Only one stretch of the listing below is wanted. Begin at the line that has "provides. For the", stop after the line that has "function or global", and repeat every line in between exactly.
(LISTED ENTRIES begins)
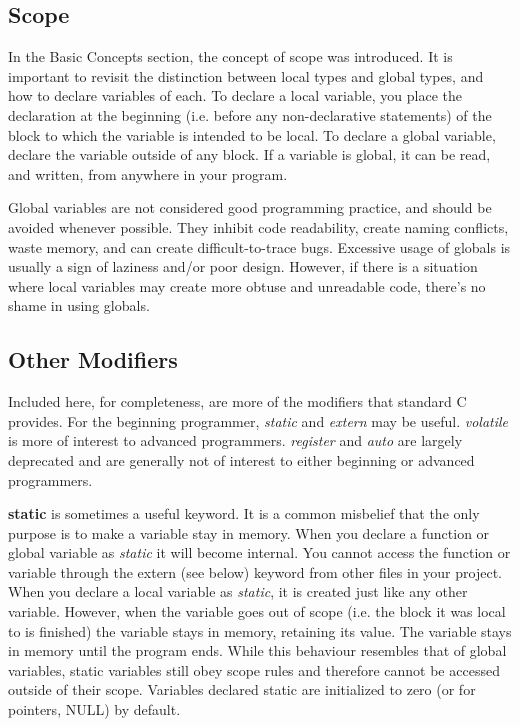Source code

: \subsection{Scope}
In the Basic Concepts section, the concept of scope was introduced. It is
important to revisit the distinction between local types and global types, and
how to declare variables of each. To declare a local variable, you place the
declaration at the beginning (i.e. before any non-declarative statements) of
the block to which the variable is intended to be local. To declare a global
variable, declare the variable outside of any block. If a variable is global,
it can be read, and written, from anywhere in your program.

Global variables are not considered good programming practice, and should be
avoided whenever possible. They inhibit code readability, create naming
conflicts, waste memory, and can create difficult-to-trace bugs. Excessive
usage of globals is usually a sign of laziness and/or poor design. However, if
there is a situation where local variables may create more obtuse and
unreadable code, there's no shame in using globals.

\subsection{Other Modifiers}
Included here, for completeness, are more of the modifiers that standard C
provides. For the beginning programmer, \emph{static} and \emph{extern} may be
useful. \emph{volatile} is more of interest to advanced programmers.
\emph{register} and \emph{auto} are largely deprecated and are generally not of
interest to either beginning or advanced programmers.

\textbf{static} is sometimes a useful keyword.  It is a common misbelief that
the only purpose is to make a variable stay in memory. When you declare a
function or global variable as \emph{static} it will become internal. You
cannot access the function or variable through the extern (see below) keyword
from other files in your project. When you declare a local variable as
\emph{static}, it is created just like any other variable. However, when the
variable goes out of scope (i.e. the block it was local to is finished) the
variable stays in memory, retaining its value. The variable stays in memory
until the program ends. While this behaviour resembles that of global
variables, static variables still obey scope rules and therefore cannot be
accessed outside of their scope. Variables declared static are initialized to
zero (or for pointers, NULL) by default.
(LISTED ENTRIES ends)
▸ SOLUTION:
provides. For the beginning programmer, \emph{static} and \emph{extern} may be
useful. \emph{volatile} is more of interest to advanced programmers.
\emph{register} and \emph{auto} are largely deprecated and are generally not of
interest to either beginning or advanced programmers.

\textbf{static} is sometimes a useful keyword.  It is a common misbelief that
the only purpose is to make a variable stay in memory. When you declare a
function or global variable as \emph{static} it will become internal. You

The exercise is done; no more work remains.